A hearty family favourite – perfect for a lazy winters meal. Serve with crusty bread and vegan parmesan.

Vegan Minestrone Soup

Servings 6 Servings
Prep Time 10 minutes
Cook Time 35 minutes
Total Time 45 minutes


  • Soup Pot
  • Cutting Board
  • Chopping Knife
  • Stirring utensil
  • Measuring Utensils: tbsp, tsp, 1/2 tsp, 1/8 cup, 1/2 cup and a cup


  • 1 tbsp olive oil
  • 1 brown onion (diced)
  • 1 carrot (peeled and sliced)
  • 1 zucchini (diced)
  • 2 stalks celery (sliced)
  • 1 tbsp fresh thyme
  • 1 small handful green beans (top and tailed and halved)
  • 5 1/2 cups vegetable stock
  • 2 potatoes (peeled and cubed)
  • 1 400 gram tin of kidney beans
  • 1 400 gram tin of crushed tomatoes
  • 2 tbsp tomato paste
  • 1 tbsp dried oregano
  • 1/8 cup chopped fresh parsley
  • 1 tsp pepper
  • 1/2 tsp salt
  • 100 grams pasta (pre-cooked) (we used gf elbows)
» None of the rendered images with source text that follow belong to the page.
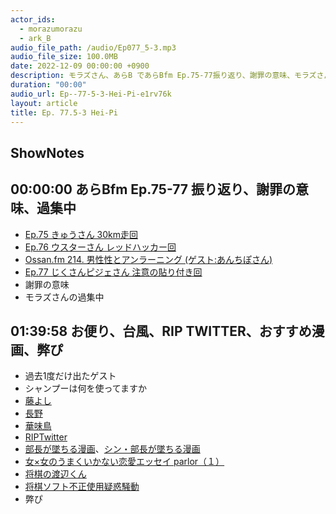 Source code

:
 ```yaml
---
actor_ids:
  - morazumorazu
  - ark_B
audio_file_path: /audio/Ep077_5-3.mp3
audio_file_size: 100.0MB
date: 2022-12-09 00:00:00 +0900
description: モラズさん、あらB であらBfm Ep.75-77振り返り、謝罪の意味、モラズさんの過集中、お便り、おすすめ漫画などについて話しました。
duration: "00:00"
audio_url: Ep--77-5-3-Hei-Pi-e1rv76k
layout: article
title: Ep. 77.5-3 Hei-Pi
---
```

## ShowNotes

## 00:00:00 あらBfm Ep.75-77 振り返り、謝罪の意味、過集中

* [Ep.75 きゅうさん 30km走回](https://spotifyanchor-web.app.link/e/tSgg9DlTAvb)
* [Ep.76 ウスターさん レッドハッカー回](https://spotifyanchor-web.app.link/e/NvvVqDlTAvb)
* [Ossan.fm 214. 男性性とアンラーニング (ゲスト:あんちぽさん)](https://ossan.fm/episode/214)
* [Ep.77 じくさんピジェさん 注意の貼り付き回](https://spotifyanchor-web.app.link/e/wAJhJ6JTAvb)
* 謝罪の意味
* モラズさんの過集中

## 01:39:58 お便り、台風、RIP TWITTER、おすすめ漫画、弊ぴ

* 過去1度だけ出たゲスト
* シャンプーは何を使ってますか
* [藤よし](https://hakata-fujiyoshi.com/)
* [長野](http://mizutakinagano.com/)
* [華味鳥](https://www.hakatahanamidori.co.jp/)
* [RIPTwitter](https://nlab.itmedia.co.jp/nl/articles/2211/18/news145.html)
* [部長が墜ちる漫画](https://amzn.to/3HlGWZw)、[シン・部長が墜ちる漫画](https://amzn.to/3W0fuEz)
* [女×女のうまくいかない恋愛エッセイ parlor（１）](https://amzn.to/3P89Gqt)
* [将棋の渡辺くん](https://amzn.to/3Ya4eaw)
* [将棋ソフト不正使用疑惑騒動](https://ja.wikipedia.org/wiki/%E5%B0%86%E6%A3%8B%E3%82%BD%E3%83%95%E3%83%88%E4%B8%8D%E6%AD%A3%E4%BD%BF%E7%94%A8%E7%96%91%E6%83%91%E9%A8%92%E5%8B%95)
* 弊ぴ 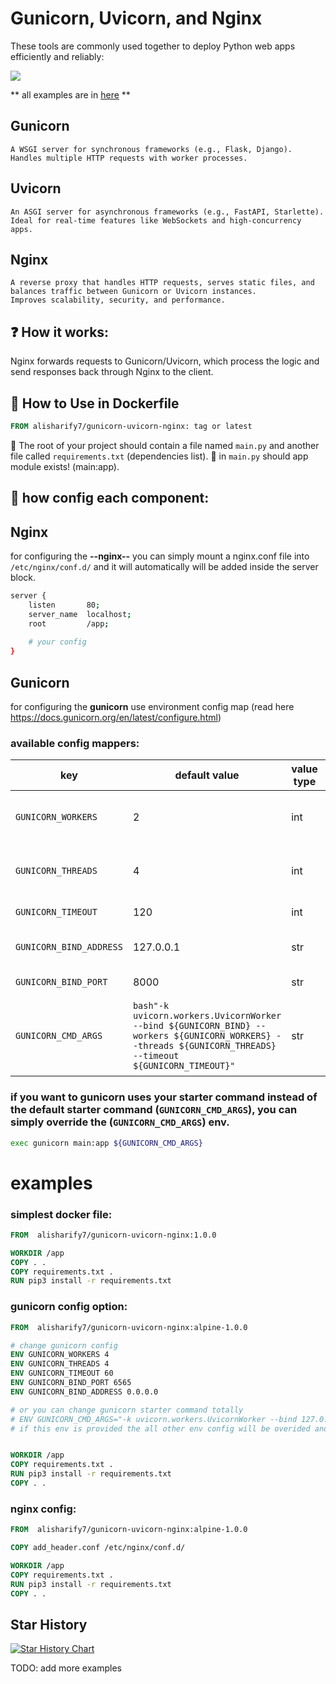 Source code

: # Gunicorn, Uvicorn, and Nginx

These tools are commonly used together to deploy Python web apps efficiently and reliably:

<img src="https://raw.githubusercontent.com/free-programmers/gunicorn-uvicorn-nginx/refs/heads/main/docs/flow.png">

 ** all examples are in <a href="https://github.com/free-programmers/gunicorn-uvicorn-nginx/tree/main/example">here</a> **

## Gunicorn
    A WSGI server for synchronous frameworks (e.g., Flask, Django).
    Handles multiple HTTP requests with worker processes.

## Uvicorn
    An ASGI server for asynchronous frameworks (e.g., FastAPI, Starlette).
    Ideal for real-time features like WebSockets and high-concurrency apps.

## Nginx
    A reverse proxy that handles HTTP requests, serves static files, and balances traffic between Gunicorn or Uvicorn instances.
    Improves scalability, security, and performance.

## ❓ How it works:
Nginx forwards requests to Gunicorn/Uvicorn, which process the logic and send responses back through Nginx to the client.


## 🚧 How to Use in Dockerfile
```dockerfile
FROM alisharify7/gunicorn-uvicorn-nginx: tag or latest
```

🛑 The root of your project should contain a file named `main.py` and another file called `requirements.txt` (dependencies list). 🛑 
in `main.py` should app module exists! (main:app).

## 🔨 how config each component:

## Nginx
for configuring the **--nginx--** you can simply mount a nginx.conf file into ```/etc/nginx/conf.d/``` and it will
automatically will be added inside the server block.

```bash
server {
    listen       80;
    server_name  localhost;
    root         /app;
    
    # your config 
}
```
## Gunicorn 
for configuring the **gunicorn** use environment config map (read here https://docs.gunicorn.org/en/latest/configure.html)
### available config mappers: 

| key                     | default value                                                                                                                                               | value type | description                                 |
|-------------------------|-------------------------------------------------------------------------------------------------------------------------------------------------------------|------------|---------------------------------------------|
| `GUNICORN_WORKERS`      | 2                                                                                                                                                           | int        | number of the gunicorn worker               |
| `GUNICORN_THREADS`      | 4                                                                                                                                                           | int        | number of the gunicorn threads              |
| `GUNICORN_TIMEOUT`      | 120                                                                                                                                                         | int        | gunicorn timeout                            | 
| `GUNICORN_BIND_ADDRESS` | 127.0.0.1                                                                                                                                                   | str        | gunicorn bind address                       | 
| `GUNICORN_BIND_PORT`    | 8000                                                                                                                                                        | str        | gunicorn bind port                          | 
| `GUNICORN_CMD_ARGS`     | ```bash"-k uvicorn.workers.UvicornWorker --bind ${GUNICORN_BIND} --workers ${GUNICORN_WORKERS} --threads ${GUNICORN_THREADS} --timeout ${GUNICORN_TIMEOUT}"``` | str        | arg command that gunicorn takes for running | 

### if you want to gunicorn uses your starter command instead of the default starter command (``GUNICORN_CMD_ARGS``), you can simply override the (``GUNICORN_CMD_ARGS``) env. 
```bash
exec gunicorn main:app ${GUNICORN_CMD_ARGS} 
```

# examples

### simplest docker file:
```dockerfile
FROM  alisharify7/gunicorn-uvicorn-nginx:1.0.0

WORKDIR /app
COPY . .
COPY requirements.txt .
RUN pip3 install -r requirements.txt
```

### gunicorn config option:
```dockerfile
FROM  alisharify7/gunicorn-uvicorn-nginx:alpine-1.0.0

# change gunicorn config
ENV GUNICORN_WORKERS 4
ENV GUNICORN_THREADS 4
ENV GUNICORN_TIMEOUT 60
ENV GUNICORN_BIND_PORT 6565
ENV GUNICORN_BIND_ADDRESS 0.0.0.0

# or you can change gunicorn starter command totally
# ENV GUNICORN_CMD_ARGS="-k uvicorn.workers.UvicornWorker --bind 127.0.0.1 --workers 2 --threads 2 --timeout 55 --log-level=info"
# if this env is provided the all other env config will be overided and ignored


WORKDIR /app
COPY requirements.txt .
RUN pip3 install -r requirements.txt
COPY . .
```
### nginx config:
```dockerfile
FROM  alisharify7/gunicorn-uvicorn-nginx:alpine-1.0.0

COPY add_header.conf /etc/nginx/conf.d/

WORKDIR /app
COPY requirements.txt .
RUN pip3 install -r requirements.txt
COPY . .
```



## Star History

[![Star History Chart](https://api.star-history.com/svg?repos=alisharify7/gunicorn-uvicorn-nginx&type=Date)](https://star-history.com/#alisharify7/gunicorn-uvicorn-nginx&Date)




TODO: add more examples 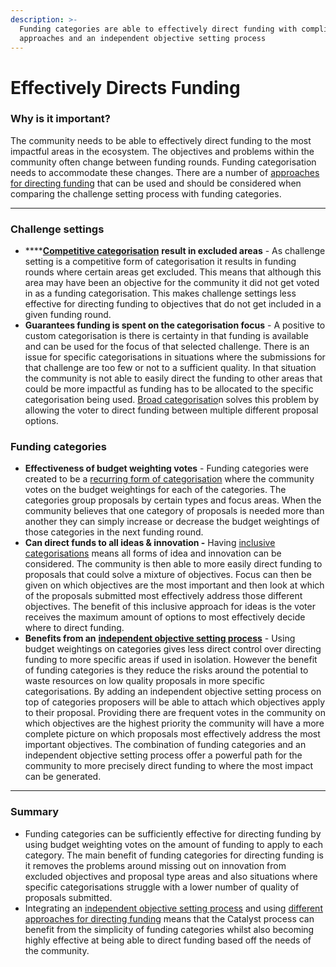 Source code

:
 ```yaml
---
description: >-
  Funding categories are able to effectively direct funding with complimentary
  approaches and an independent objective setting process
---
```


# Effectively Directs Funding

### **Why is it important?**

The community needs to be able to effectively direct funding to the most impactful areas in the ecosystem. The objectives and problems within the community often change between funding rounds. Funding categorisation needs to accommodate these changes. There are a number of [approaches for directing funding](../categorisation-analysis/approaches-for-directing-funding.md) that can be used and should be considered when comparing the challenge setting process with funding categories.

****

### Challenge settings

* ****[**Competitive categorisation**](../categorisation-analysis/inclusive-vs-competitive-categorisation.md) **result in excluded areas** - As challenge setting is a competitive form of categorisation it results in funding rounds where certain areas get excluded. This means that although this area may have been an objective for the community it did not get voted in as a funding categorisation. This makes challenge settings less effective for directing funding to objectives that do not get included in a given funding round.
* **Guarantees funding is spent on the categorisation focus** - A positive to custom categorisation is there is certainty in that funding is available and can be used for the focus of that selected challenge. There is an issue for specific categorisations in situations where the submissions for that challenge are too few or not to a sufficient quality. In that situation the community is not able to easily direct the funding to other areas that could be more impactful as funding has to be allocated to the specific categorisation being used. [Broad categorisatio](../categorisation-analysis/broad-vs-specific-categorisation.md)n solves this problem by allowing the voter to direct funding between multiple different proposal options.



### Funding categories

* **Effectiveness of budget weighting votes** - Funding categories were created to be a [recurring form of categorisation](../categorisation-analysis/recurring-vs-changing-categorisation.md) where the community votes on the budget weightings for each of the categories. The categories group proposals by certain types and focus areas. When the community believes that one category of proposals is needed more than another they can simply increase or decrease the budget weightings of those categories in the next funding round.
* **Can direct funds to all ideas & innovation -** Having [inclusive categorisations](../categorisation-analysis/inclusive-vs-competitive-categorisation.md) means all forms of idea and innovation can be considered. The community is then able to more easily direct funding to proposals that could solve a mixture of objectives. Focus can then be given on which objectives are the most important and then look at which of the proposals submitted most effectively address those different objectives. The benefit of this inclusive approach for ideas is the voter receives the maximum amount of options to most effectively decide where to direct funding.
* **Benefits from an** [**independent objective setting process**](../community-goals-and-objectives/independent-goal-and-objective-setting-process.md) - Using budget weightings on categories gives less direct control over directing funding to more specific areas if used in isolation. However the benefit of funding categories is they reduce the risks around the potential to waste resources on low quality proposals in more specific categorisations. By adding an independent objective setting process on top of categories proposers will be able to attach which objectives apply to their proposal. Providing there are frequent votes in the community on which objectives are the highest priority the community will have a more complete picture on which proposals most effectively address the most important objectives. The combination of funding categories and an independent objective setting process offer a powerful path for the community to more precisely direct funding to where the most impact can be generated.

****

### **Summary**

* Funding categories can be sufficiently effective for directing funding by using budget weighting votes on the amount of funding to apply to each category. The main benefit of funding categories for directing funding is it removes the problems around missing out on innovation from excluded objectives and proposal type areas and also situations where specific categorisations struggle with a lower number of quality of proposals submitted.
* Integrating an [independent objective setting process](../community-goals-and-objectives/independent-goal-and-objective-setting-process.md) and using [different approaches for directing funding](../categorisation-analysis/approaches-for-directing-funding.md) means that the Catalyst process can benefit from the simplicity of funding categories whilst also becoming highly effective at being able to direct funding based off the needs of the community.
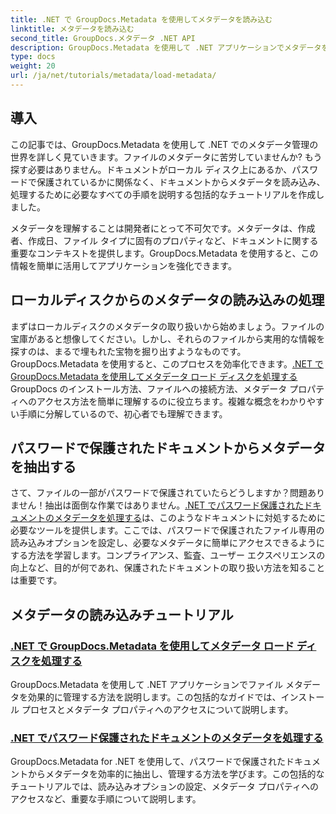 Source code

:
 ```yaml
---
title: .NET で GroupDocs.Metadata を使用してメタデータを読み込む
linktitle: メタデータを読み込む
second_title: GroupDocs.メタデータ .NET API
description: GroupDocs.Metadata を使用して .NET アプリケーションでメタデータを効率的に読み込み、管理する方法を学びます。
type: docs
weight: 20
url: /ja/net/tutorials/metadata/load-metadata/
---
```

## 導入

この記事では、GroupDocs.Metadata を使用して .NET でのメタデータ管理の世界を詳しく見ていきます。ファイルのメタデータに苦労していませんか? もう探す必要はありません。ドキュメントがローカル ディスク上にあるか、パスワードで保護されているかに関係なく、ドキュメントからメタデータを読み込み、処理するために必要なすべての手順を説明する包括的なチュートリアルを作成しました。 

メタデータを理解することは開発者にとって不可欠です。メタデータは、作成者、作成日、ファイル タイプに固有のプロパティなど、ドキュメントに関する重要なコンテキストを提供します。GroupDocs.Metadata を使用すると、この情報を簡単に活用してアプリケーションを強化できます。

## ローカルディスクからのメタデータの読み込みの処理
まずはローカルディスクのメタデータの取り扱いから始めましょう。ファイルの宝庫があると想像してください。しかし、それらのファイルから実用的な情報を探すのは、まるで埋もれた宝物を掘り出すようなものです。GroupDocs.Metadata を使用すると、このプロセスを効率化できます。[.NET で GroupDocs.Metadata を使用してメタデータ ロード ディスクを処理する](./handling-metadata-local-disk/)GroupDocs のインストール方法、ファイルへの接続方法、メタデータ プロパティへのアクセス方法を簡単に理解するのに役立ちます。複雑な概念をわかりやすい手順に分解しているので、初心者でも理解できます。

## パスワードで保護されたドキュメントからメタデータを抽出する
さて、ファイルの一部がパスワードで保護されていたらどうしますか？問題ありません！抽出は面倒な作業ではありません。[.NET でパスワード保護されたドキュメントのメタデータを処理する](./handling-metadata-from-password-protected-document/)は、このようなドキュメントに対処するために必要なツールを提供します。ここでは、パスワードで保護されたファイル専用の読み込みオプションを設定し、必要なメタデータに簡単にアクセスできるようにする方法を学習します。コンプライアンス、監査、ユーザー エクスペリエンスの向上など、目的が何であれ、保護されたドキュメントの取り扱い方法を知ることは重要です。

## メタデータの読み込みチュートリアル
### [.NET で GroupDocs.Metadata を使用してメタデータ ロード ディスクを処理する](./handling-metadata-local-disk/)
GroupDocs.Metadata を使用して .NET アプリケーションでファイル メタデータを効果的に管理する方法を説明します。この包括的なガイドでは、インストール プロセスとメタデータ プロパティへのアクセスについて説明します。
### [.NET でパスワード保護されたドキュメントのメタデータを処理する](./handling-metadata-from-password-protected-document/)
GroupDocs.Metadata for .NET を使用して、パスワードで保護されたドキュメントからメタデータを効率的に抽出し、管理する方法を学びます。この包括的なチュートリアルでは、読み込みオプションの設定、メタデータ プロパティへのアクセスなど、重要な手順について説明します。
  • Add a tbsp of olive oil to a soup pot over medium-high heat. Give it a minute to reach temperature and then add onions and saute until they turn translucent, then add celery, carrot, zucchini and thyme. Saute for about 3-5 minutes until the veggies soften a little.
  • Add to the pot: stock, crushed tomatoes, tomato paste, dried oregano, salt and pepper, kidney beans, potatoes and green beans. Give it a good stir and let simmer for about 15-20 minutes or until the potatoes are soft.
  • Add in your pre cooked pasta and adjust salt and pepper to taste. Garnish with fresh parsley and serve with crusty bread and vegan butter.